The invention relates to a method for the test-pressing of tablets according to claim 1.

Tablets are commonly made with rotary tablet presses or rotary tableting machines. Such machines include a rotor having a die plate having a series of dies, upper and lower dies co-operating with the dies and at least one printing station in which the dies are pressed into the dies against the charged material in the die , This happens during the rotation of the rotor, which is driven by a suitable drive device. Before pressing, the dies must be filled with the material to be pressed (powder).
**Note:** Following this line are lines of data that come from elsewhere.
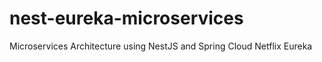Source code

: # nest-eureka-microservices
 Microservices Architecture using NestJS and Spring Cloud Netflix Eureka
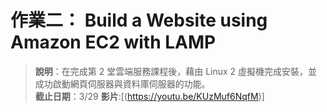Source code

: # 作業二： Build a Website using Amazon EC2 with LAMP

> **說明**：在完成第 2 堂雲端服務課程後，藉由 Linux 2 虛擬機完成安裝，並成功啟動網頁伺服器與資料庫伺服器的功能。  
**截止日期**：3/29
**影片**:[(https://youtu.be/KUzMuf6NqfM)]
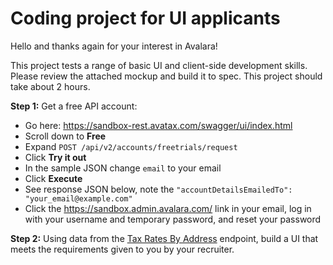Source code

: # Coding project for UI applicants
Hello and thanks again for your interest in Avalara!

This project tests a range of basic UI and client-side development skills. Please review the attached mockup and build it to spec. This project should take about 2 hours.

**Step 1:** 
Get a free API account: 
- Go here: https://sandbox-rest.avatax.com/swagger/ui/index.html
- Scroll down to **Free**
- Expand `POST /api/v2/accounts/freetrials/request`
- Click **Try it out**
- In the sample JSON change `email` to your email
- Click **Execute**
- See response JSON below, note the `"accountDetailsEmailedTo": "your_email@example.com"`
- Click the https://sandbox.admin.avalara.com/ link in your email, log in with your username and temporary password, and reset your password

**Step 2:**
Using data from the [Tax Rates By Address](https://developer.avalara.com/api-reference/avatax/rest/v2/methods/Free/TaxRatesByAddress/) endpoint, build a UI that meets the requirements given to you by your recruiter.
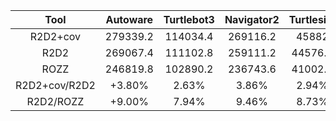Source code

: | **Tool**      | **Autoware** | **Turtlebot3** | **Navigator2** | **Turtlesim** | **Average** |
|:-------------:|:------------:|:--------------:|:--------------:|:-------------:|:-----------:|
| R2D2+cov      | 279339.2     | 114034.4       | 269116.2       | 45882         | 177092.95   |
| R2D2          | 269067.4     | 111102.8       | 259111.2       | 44576.2       | 170964.4    |
| ROZZ     | 246819.8     | 102890.2       | 236743.6       | 41002.2       | 156863.95   |
| R2D2+cov/R2D2 | +3.80%       | 2.63%          | 3.86%          | 2.94%         | 3.30%       |
| R2D2/ROZZ     | +9.00%       | 7.94%          | 9.46%          | 8.73%         | 8.80%       |
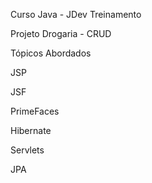 

Curso Java - JDev Treinamento

Projeto Drogaria - CRUD 

Tópicos Abordados

JSP

JSF

PrimeFaces

Hibernate

Servlets

JPA
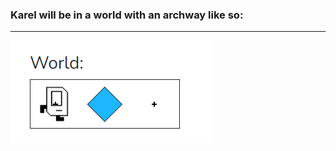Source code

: ### Karel will be in a world with an archway like so:
-------------------------
<img src="/Images/Example1_World.PNG"/>
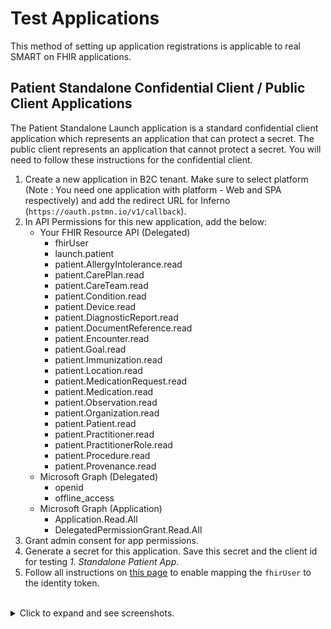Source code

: # Test Applications 

This method of setting up application registrations is applicable to real SMART on FHIR applications.

## Patient Standalone Confidential Client / Public Client Applications

The Patient Standalone Launch application is a standard confidential client application which represents an application that can protect a secret. The public client represents an application that cannot protect a secret. You will need to follow these instructions for the confidential client. 

1. Create a new application in B2C tenant. Make sure to select platform (Note : You need one application with platform - Web and SPA respectively) and add the redirect URL for Inferno (`https://oauth.pstmn.io/v1/callback`).
1. In API Permissions for this new application, add the below:
    - Your FHIR Resource API (Delegated)
        - fhirUser
        - launch.patient
        - patient.AllergyIntolerance.read
        - patient.CarePlan.read
        - patient.CareTeam.read
        - patient.Condition.read
        - patient.Device.read
        - patient.DiagnosticReport.read
        - patient.DocumentReference.read
        - patient.Encounter.read
        - patient.Goal.read
        - patient.Immunization.read
        - patient.Location.read
        - patient.MedicationRequest.read
        - patient.Medication.read
        - patient.Observation.read
        - patient.Organization.read
        - patient.Patient.read
        - patient.Practitioner.read
        - patient.PractitionerRole.read
        - patient.Procedure.read
        - patient.Provenance.read
    - Microsoft Graph (Delegated)
        - openid
        - offline_access
    - Microsoft Graph (Application)
        - Application.Read.All
        - DelegatedPermissionGrant.Read.All
1. Grant admin consent for app permissions.
1. Generate a secret for this application. Save this secret and the client id for testing *1. Standalone Patient App*.
1. Follow all instructions on [this page](./set-fhir-user-mapping.md) to enable mapping the `fhirUser` to the identity token.

<br />
<details>
<summary>Click to expand and see screenshots.</summary>
<br />

## EHR Launch Confidential Client Application

The EHR launch confidential client application is a standard confidential client application which represents an application that can protect a secret (section 3 of the test).

1. Create a new application in Azure Active Directory. Make sure to select `Web` as the platform and add the redirect URL for Inferno (`https://oauth.pstmn.io/v1/callback`).
1. In API Permissions for this new application, add the below:
    - Your FHIR Resource Application (Delegated)
        - fhirUser
        - launch
        - user.AllergyIntolerance.read
        - user.CarePlan.read
        - user.CareTeam.read
        - user.Condition.read
        - user.Device.read
        - user.DiagnosticReport.read
        - user.DocumentReference.read
        - user.Encounter.read
        - user.Goal.read
        - user.Immunization.read
        - user.Location.read
        - user.MedicationRequest.read
        - user.Medication.read
        - user.Observation.read
        - user.Organization.read
        - user.Patient.read
        - user.Practitioner.read
        - user.PractitionerRole.read
        - user.Procedure.read
        - user.Provenance.read
    - Microsoft Graph (Delegated)
        - openid
        - offline_access
1. Generate a secret for this application. Save this secret and the client id for testing *3. EHR Practitioner App*.
1. Follow all instructions on [this page](./set-fhir-user-mapping.md) to enable mapping the `fhirUser` to the identity token.

<br />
This happens continuously when the rotor rotates in a so-called filling shoe or a filling arrangement, which is arranged stationary.
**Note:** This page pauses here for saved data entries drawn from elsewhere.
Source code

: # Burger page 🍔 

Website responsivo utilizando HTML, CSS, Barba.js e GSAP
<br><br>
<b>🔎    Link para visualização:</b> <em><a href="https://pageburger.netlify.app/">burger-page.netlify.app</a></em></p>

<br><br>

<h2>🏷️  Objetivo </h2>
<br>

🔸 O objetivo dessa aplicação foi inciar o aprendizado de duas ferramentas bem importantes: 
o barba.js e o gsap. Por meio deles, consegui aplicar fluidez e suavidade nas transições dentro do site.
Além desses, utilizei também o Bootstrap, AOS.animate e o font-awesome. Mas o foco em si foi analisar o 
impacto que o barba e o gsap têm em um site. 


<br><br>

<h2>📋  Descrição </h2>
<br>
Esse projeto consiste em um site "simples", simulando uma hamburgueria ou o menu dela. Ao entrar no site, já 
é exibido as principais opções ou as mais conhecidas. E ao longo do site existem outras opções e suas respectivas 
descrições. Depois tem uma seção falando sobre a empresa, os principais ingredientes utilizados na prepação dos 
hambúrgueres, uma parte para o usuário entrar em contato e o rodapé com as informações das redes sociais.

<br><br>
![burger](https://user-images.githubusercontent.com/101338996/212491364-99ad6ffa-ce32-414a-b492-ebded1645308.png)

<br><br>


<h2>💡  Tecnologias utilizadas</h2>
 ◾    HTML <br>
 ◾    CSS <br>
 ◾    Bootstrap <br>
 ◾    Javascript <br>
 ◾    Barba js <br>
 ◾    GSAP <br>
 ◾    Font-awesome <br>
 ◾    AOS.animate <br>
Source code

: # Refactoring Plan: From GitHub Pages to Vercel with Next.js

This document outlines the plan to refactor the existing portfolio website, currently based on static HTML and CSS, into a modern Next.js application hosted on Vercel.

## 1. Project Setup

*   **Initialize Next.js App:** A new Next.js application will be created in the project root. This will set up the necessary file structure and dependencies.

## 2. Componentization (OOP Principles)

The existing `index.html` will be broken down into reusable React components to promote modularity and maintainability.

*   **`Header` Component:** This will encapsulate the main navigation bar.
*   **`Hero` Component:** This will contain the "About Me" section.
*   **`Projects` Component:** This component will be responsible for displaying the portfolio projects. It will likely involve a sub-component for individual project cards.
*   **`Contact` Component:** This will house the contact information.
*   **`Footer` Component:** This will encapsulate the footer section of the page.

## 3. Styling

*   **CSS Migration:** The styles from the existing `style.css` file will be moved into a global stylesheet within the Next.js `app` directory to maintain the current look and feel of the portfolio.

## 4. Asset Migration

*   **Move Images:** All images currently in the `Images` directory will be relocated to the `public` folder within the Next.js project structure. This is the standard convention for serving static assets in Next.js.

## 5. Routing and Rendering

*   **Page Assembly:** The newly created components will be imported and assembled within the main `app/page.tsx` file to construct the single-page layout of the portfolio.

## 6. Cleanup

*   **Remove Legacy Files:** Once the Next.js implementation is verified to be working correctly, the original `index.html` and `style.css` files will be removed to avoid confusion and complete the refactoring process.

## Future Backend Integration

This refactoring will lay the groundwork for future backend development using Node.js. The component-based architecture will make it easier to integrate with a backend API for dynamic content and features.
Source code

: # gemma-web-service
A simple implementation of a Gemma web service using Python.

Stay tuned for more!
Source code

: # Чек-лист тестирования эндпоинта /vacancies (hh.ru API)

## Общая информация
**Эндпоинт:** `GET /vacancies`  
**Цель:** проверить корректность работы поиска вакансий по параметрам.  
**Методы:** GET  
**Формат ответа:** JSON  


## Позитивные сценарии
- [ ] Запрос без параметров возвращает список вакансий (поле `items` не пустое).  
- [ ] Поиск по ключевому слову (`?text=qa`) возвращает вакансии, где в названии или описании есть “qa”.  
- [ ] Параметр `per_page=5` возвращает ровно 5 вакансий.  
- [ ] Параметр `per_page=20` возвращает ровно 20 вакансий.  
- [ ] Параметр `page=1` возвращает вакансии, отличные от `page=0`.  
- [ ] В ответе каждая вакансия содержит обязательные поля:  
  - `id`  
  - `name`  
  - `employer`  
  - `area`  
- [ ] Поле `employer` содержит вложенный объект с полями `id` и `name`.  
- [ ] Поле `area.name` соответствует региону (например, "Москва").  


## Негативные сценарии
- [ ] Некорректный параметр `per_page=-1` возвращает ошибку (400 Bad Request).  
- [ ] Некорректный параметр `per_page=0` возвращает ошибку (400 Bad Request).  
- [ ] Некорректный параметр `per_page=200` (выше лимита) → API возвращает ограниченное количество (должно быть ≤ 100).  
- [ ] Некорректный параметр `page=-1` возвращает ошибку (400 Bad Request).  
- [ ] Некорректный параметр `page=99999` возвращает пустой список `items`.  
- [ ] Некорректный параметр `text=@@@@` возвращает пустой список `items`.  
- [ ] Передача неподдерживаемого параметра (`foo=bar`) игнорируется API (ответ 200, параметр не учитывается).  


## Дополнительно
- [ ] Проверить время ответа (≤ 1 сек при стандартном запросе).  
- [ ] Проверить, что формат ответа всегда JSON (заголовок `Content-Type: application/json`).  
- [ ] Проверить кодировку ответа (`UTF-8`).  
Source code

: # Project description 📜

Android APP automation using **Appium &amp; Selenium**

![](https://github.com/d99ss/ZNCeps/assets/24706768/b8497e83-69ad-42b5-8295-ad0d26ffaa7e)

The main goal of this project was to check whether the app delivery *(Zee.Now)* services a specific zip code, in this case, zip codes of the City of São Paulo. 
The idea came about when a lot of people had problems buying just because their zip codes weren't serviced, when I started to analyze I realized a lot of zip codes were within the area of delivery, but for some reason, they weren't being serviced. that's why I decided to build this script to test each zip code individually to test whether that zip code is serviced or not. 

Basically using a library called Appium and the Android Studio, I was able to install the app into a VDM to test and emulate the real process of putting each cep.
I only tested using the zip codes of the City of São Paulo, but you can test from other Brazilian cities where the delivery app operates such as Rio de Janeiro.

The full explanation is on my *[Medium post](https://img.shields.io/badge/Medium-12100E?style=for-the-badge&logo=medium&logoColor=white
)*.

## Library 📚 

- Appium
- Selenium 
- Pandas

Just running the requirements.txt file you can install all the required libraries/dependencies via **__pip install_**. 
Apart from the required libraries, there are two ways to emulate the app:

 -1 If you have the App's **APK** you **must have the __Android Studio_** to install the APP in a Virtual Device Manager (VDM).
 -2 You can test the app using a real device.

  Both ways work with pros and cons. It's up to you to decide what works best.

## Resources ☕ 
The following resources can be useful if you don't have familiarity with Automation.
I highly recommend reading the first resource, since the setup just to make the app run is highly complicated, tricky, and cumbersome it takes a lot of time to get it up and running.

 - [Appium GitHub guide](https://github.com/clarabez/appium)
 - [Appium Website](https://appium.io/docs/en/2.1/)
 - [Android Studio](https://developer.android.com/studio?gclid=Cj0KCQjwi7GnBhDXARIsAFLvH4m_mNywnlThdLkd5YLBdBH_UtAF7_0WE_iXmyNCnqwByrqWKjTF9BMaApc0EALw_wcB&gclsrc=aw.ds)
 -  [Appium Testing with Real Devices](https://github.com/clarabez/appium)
It is known to associate such a tablet press with a measuring device which records essential data during production and processes it in an operating computer. These include the speed of the rotor, the maximum compressive forces in the printing station and possibly the Preßkraftverlauf in the printing station, namely assigned to the individual stamp pairs. By subsequently measuring the ejected tablets in terms of their weight, their thickness and hardness, it is determined whether the desired parameters have been achieved. If not, the capacity, pressing force or the like must be changed. Devices and methods for controlling tablet presses to achieve optimum results are well known in the art.

In the development of tablets, among other things, the compression characteristics of the material to be pressed are determined. Initially, only very small amounts of product are available, which are also very can be complex in the production and on material, so that the product losses must be kept low during the pressing.

It is known to carry out pressing experiments with special laboratory presses. These are mostly smaller eccentric presses with which one tablet can be produced for each pressing process. The disadvantage here is that the laboratory presses have a different pressing behavior than rotary tablet presses that are used for production. Therefore, the results of the pressing trials can not easily be transferred to a production rotary press.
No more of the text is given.